**Problem to work on:** Lines from the one containing "## Part-time Teams" through the end of the data below are to be transcribed exactly; leave out all others.
::: Information provided
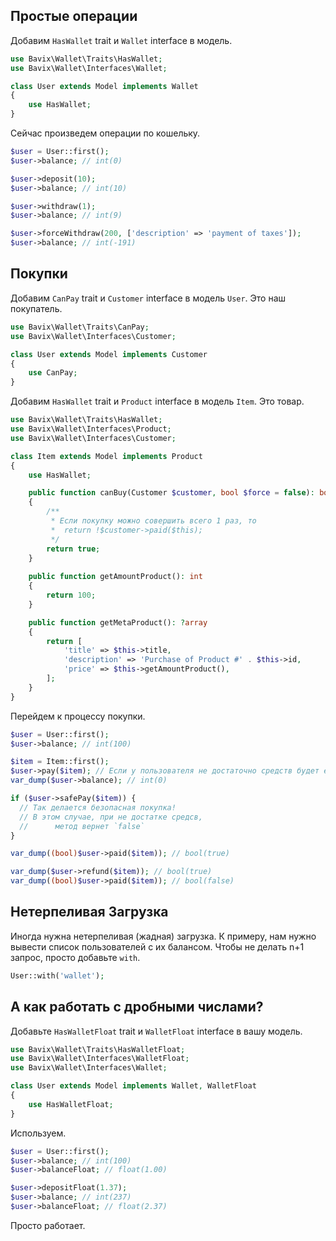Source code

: ## Простые операции

Добавим `HasWallet` trait и `Wallet` interface в модель.
```php
use Bavix\Wallet\Traits\HasWallet;
use Bavix\Wallet\Interfaces\Wallet;

class User extends Model implements Wallet
{
    use HasWallet;
}
```

Сейчас произведем операции по кошельку.

```php
$user = User::first();
$user->balance; // int(0)

$user->deposit(10);
$user->balance; // int(10)

$user->withdraw(1);
$user->balance; // int(9)

$user->forceWithdraw(200, ['description' => 'payment of taxes']);
$user->balance; // int(-191)
```

## Покупки

Добавим `CanPay` trait и `Customer` interface в модель `User`.
Это наш покупатель.

```php
use Bavix\Wallet\Traits\CanPay;
use Bavix\Wallet\Interfaces\Customer;

class User extends Model implements Customer
{
    use CanPay;
}
```

Добавим `HasWallet` trait и `Product` interface в модель `Item`.
Это товар.

```php
use Bavix\Wallet\Traits\HasWallet;
use Bavix\Wallet\Interfaces\Product;
use Bavix\Wallet\Interfaces\Customer;

class Item extends Model implements Product
{
    use HasWallet;

    public function canBuy(Customer $customer, bool $force = false): bool
    {
        /**
         * Если покупку можно совершить всего 1 раз, то
         *  return !$customer->paid($this);
         */
        return true; 
    }
    
    public function getAmountProduct(): int
    {
        return 100;
    }

    public function getMetaProduct(): ?array
    {
        return [
            'title' => $this->title, 
            'description' => 'Purchase of Product #' . $this->id, 
            'price' => $this->getAmountProduct(),
        ];
    }
}
```

Перейдем к процессу покупки.

```php
$user = User::first();
$user->balance; // int(100)

$item = Item::first();
$user->pay($item); // Если у пользователя не достаточно средств будет exception
var_dump($user->balance); // int(0)

if ($user->safePay($item)) {
  // Так делается безопасная покупка!
  // В этом случае, при не достатке средсв, 
  //      метод вернет `false`
}

var_dump((bool)$user->paid($item)); // bool(true)

var_dump($user->refund($item)); // bool(true)
var_dump((bool)$user->paid($item)); // bool(false)
```

## Нетерпеливая Загрузка

Иногда нужна нетерпеливая (жадная) загрузка.
К примеру, нам нужно вывести список пользователей 
с их балансом. Чтобы не делать n+1 запрос, просто добавьте `with`.

```php
User::with('wallet');
```

## А как работать с дробными числами?
Добавьте `HasWalletFloat` trait и `WalletFloat` interface в вашу модель.
```php
use Bavix\Wallet\Traits\HasWalletFloat;
use Bavix\Wallet\Interfaces\WalletFloat;
use Bavix\Wallet\Interfaces\Wallet;

class User extends Model implements Wallet, WalletFloat
{
    use HasWalletFloat;
}
```

Используем.

```php
$user = User::first();
$user->balance; // int(100)
$user->balanceFloat; // float(1.00)

$user->depositFloat(1.37);
$user->balance; // int(237)
$user->balanceFloat; // float(2.37)
```

Просто работает.
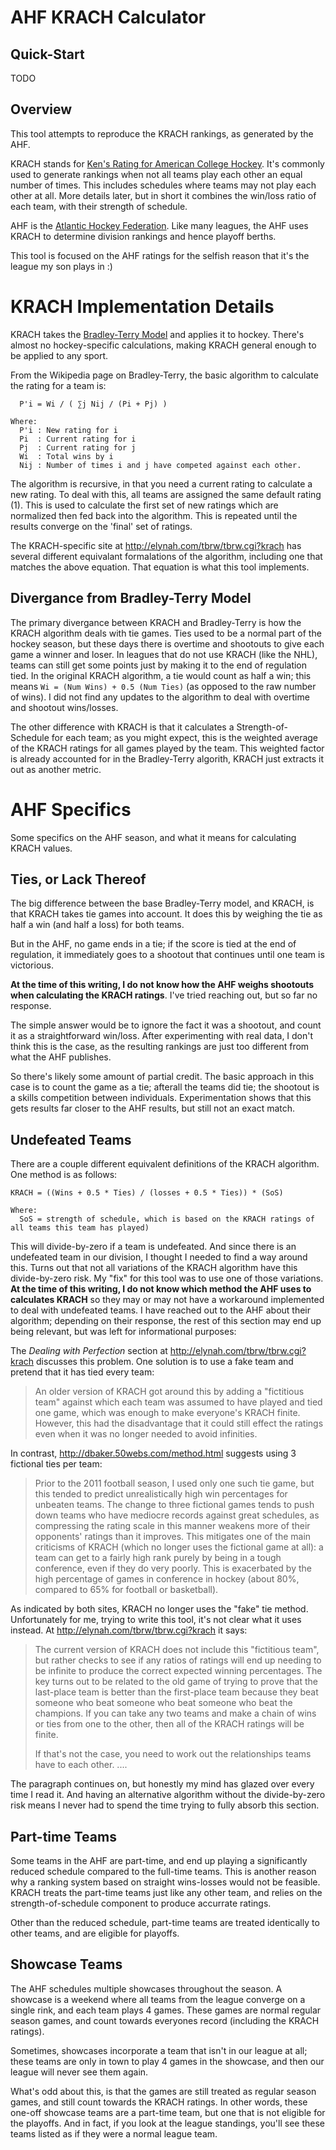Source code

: # AHF KRACH Calculator

## Quick-Start
TODO

## Overview
This tool attempts to reproduce the KRACH rankings, as generated by the AHF.

KRACH stands for [Ken's Rating for American College Hockey](http://elynah.com/tbrw/tbrw.cgi?krach). It's commonly used to generate rankings when not all teams play each other an equal number of times. This includes schedules where teams may not play each other at all.  More details later, but in short it combines the win/loss ratio of each team, with their strength of schedule.

AHF is the [Atlantic Hockey Federation](http://elynah.com/tbrw/tbrw.cgi?krach). Like many leagues, the AHF uses KRACH to determine division rankings and hence playoff berths.

This tool is focused on the AHF ratings for the selfish reason that it's the league my son plays in :)

# KRACH Implementation Details

KRACH takes the [Bradley-Terry Model](https://en.wikipedia.org/wiki/Bradley%E2%80%93Terry_model) and applies it to hockey.  There's almost no hockey-specific calculations, making KRACH general enough to be applied to any sport.

From the Wikipedia page on Bradley-Terry, the basic algorithm to calculate the rating for a team is:

```
  P'i = Wi / ( ∑j Nij / (Pi + Pj) )

Where:
  P'i : New rating for i
  Pi  : Current rating for i
  Pj  : Current rating for j
  Wi  : Total wins by i
  Nij : Number of times i and j have competed against each other.
```

The algorithm is recursive, in that you need a current rating to calculate a new rating.  To deal with this, all teams are assigned the same default rating (1). This is used to calculate the first set of new ratings which are normalized then fed back into the algorithm.  This is repeated until the results converge on the 'final' set of ratings.

The KRACH-specific site at http://elynah.com/tbrw/tbrw.cgi?krach has several different equivalant formalations of the algorithm, including one that matches the above equation. That equation is what this tool implements.

## Divergance from Bradley-Terry Model

The primary divergance between KRACH and Bradley-Terry is how the KRACH algorithm deals with tie games.  Ties used to be a normal part of the hockey season, but these days there is overtime and shootouts to give each game a winner and loser.  In leagues that do not use KRACH (like the NHL), teams can still get some points just by making it to the end of regulation tied.  In the original KRACH algorithm, a tie would count as half a win; this means `Wi = (Num Wins) + 0.5 (Num Ties)` (as opposed to the raw number of wins).  I did not find any updates to the algorithm to deal with overtime and shootout wins/losses.

The other difference with KRACH is that it calculates a Strength-of-Schedule for each team; as you might expect, this is the weighted average of the KRACH ratings for all games played by the team.  This weighted factor is already accounted for in the Bradley-Terry algorith, KRACH just extracts it out as another metric.

# AHF Specifics

Some specifics on the AHF season, and what it means for calculating KRACH values.

## Ties, or Lack Thereof

The big difference between the base Bradley-Terry model, and KRACH, is that KRACH takes tie games into account. It does this by weighing the tie as half a win (and half a loss) for both teams.

But in the AHF, no game ends in a tie; if the score is tied at the end of regulation, it immediately goes to a shootout that continues until one team is victorious.

**At the time of this writing, I do not know how the AHF weighs shootouts when calculating the KRACH ratings**.  I've tried reaching out, but so far no response.

The simple answer would be to ignore the fact it was a shootout, and count it as a straightforward win/loss. After experimenting with real data, I don't think this is the case, as the resulting rankings are just too different from what the AHF publishes.

So there's likely some amount of partial credit.  The basic approach in this case is to count the game as a tie; afterall the teams did tie; the shootout is a skills competition between individuals.  Experimentation shows that this gets results far closer to the AHF results, but still not an exact match.

## Undefeated Teams

There are a couple different equivalent definitions of the KRACH algorithm. One method is as follows:

```
KRACH = ((Wins + 0.5 * Ties) / (losses + 0.5 * Ties)) * (SoS)

Where:
  SoS = strength of schedule, which is based on the KRACH ratings of all teams this team has played)
```

This will divide-by-zero if a team is undefeated. And since there is an undefeated team in our division, I thought I needed to find a way around this.  Turns out that not all variations of the KRACH algorithm have this divide-by-zero risk. My "fix" for this tool was to use one of those variations.  **At the time of this writing, I do not know which method the AHF uses to calculates KRACH** so they may or may not have a workaround implemented to deal with undefeated teams. I have reached out to the AHF about their algorithm; depending on their response, the rest of this section may end up being relevant, but was left for informational purposes:

The _Dealing with Perfection_ section at http://elynah.com/tbrw/tbrw.cgi?krach discusses this problem. One solution is to use a fake team and pretend that it has tied every team:

> An older version of KRACH got around this by adding a "fictitious team" against which each team was assumed to have played and tied one game, which was enough to make everyone's KRACH finite. However, this had the disadvantage that it could still effect the ratings even when it was no longer needed to avoid infinities.

In contrast, http://dbaker.50webs.com/method.html suggests using 3 fictional ties per team:

> Prior to the 2011 football season, I used only one such tie game, but this tended to predict unrealistically high win percentages for unbeaten teams. The change to three fictional games tends to push down teams who have mediocre records against great schedules, as compressing the rating scale in this manner weakens more of their opponents' ratings than it improves. This mitigates one of the main criticisms of KRACH (which no longer uses the fictional game at all): a team can get to a fairly high rank purely by being in a tough conference, even if they do very poorly. This is exacerbated by the high percentage of games in conference in hockey (about 80%, compared to 65% for football or basketball).

As indicated by both sites, KRACH no longer uses the "fake" tie method. Unfortunately for me, trying to write this tool, it's not clear what it uses instead.  At http://elynah.com/tbrw/tbrw.cgi?krach it says:

> The current version of KRACH does not include this "fictitious team", but rather checks to see if any ratios of ratings will end up needing to be infinite to produce the correct expected winning percentages. The key turns out to be related to the old game of trying to prove that the last-place team is better than the first-place team because they beat someone who beat someone who beat someone who beat the champions. If you can take any two teams and make a chain of wins or ties from one to the other, then all of the KRACH ratings will be finite.
> 
> If that's not the case, you need to work out the relationships teams have to each other. ....

The paragraph continues on, but honestly my mind has glazed over every time I read it. And having an alternative algorithm without the divide-by-zero risk means I never had to spend the time trying to fully absorb this section.

## Part-time Teams

Some teams in the AHF are part-time, and end up playing a significantly reduced schedule compared to the full-time teams.  This is another reason why a ranking system based on straight wins-losses would not be feasible.  KRACH treats the part-time teams just like any other team, and relies on the strength-of-schedule component to produce accurrate ratings.

Other than the reduced schedule, part-time teams are treated identically to other teams, and are eligible for playoffs.

## Showcase Teams

The AHF schedules multiple showcases throughout the season. A showcase is a weekend where all teams from the league converge on a single rink, and each team plays 4 games.  These games are normal regular season games, and count towards everyones record (including the KRACH ratings).

Sometimes, showcases incorporate a team that isn't in our league at all; these teams are only in town to play 4 games in the showcase, and then our league will never see them again.

What's odd about this, is that the games are still treated as regular season games, and still count towards the KRACH ratings.  In other words, these one-off showcase teams are a part-time team, but one that is not eligible for the playoffs. And in fact, if you look at the league standings, you'll see these teams listed as if they were a normal league team.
::::::
**Output below:**
## Part-time Teams

Some teams in the AHF are part-time, and end up playing a significantly reduced schedule compared to the full-time teams.  This is another reason why a ranking system based on straight wins-losses would not be feasible.  KRACH treats the part-time teams just like any other team, and relies on the strength-of-schedule component to produce accurrate ratings.

Other than the reduced schedule, part-time teams are treated identically to other teams, and are eligible for playoffs.

## Showcase Teams

The AHF schedules multiple showcases throughout the season. A showcase is a weekend where all teams from the league converge on a single rink, and each team plays 4 games.  These games are normal regular season games, and count towards everyones record (including the KRACH ratings).

Sometimes, showcases incorporate a team that isn't in our league at all; these teams are only in town to play 4 games in the showcase, and then our league will never see them again.

What's odd about this, is that the games are still treated as regular season games, and still count towards the KRACH ratings.  In other words, these one-off showcase teams are a part-time team, but one that is not eligible for the playoffs. And in fact, if you look at the league standings, you'll see these teams listed as if they were a normal league team.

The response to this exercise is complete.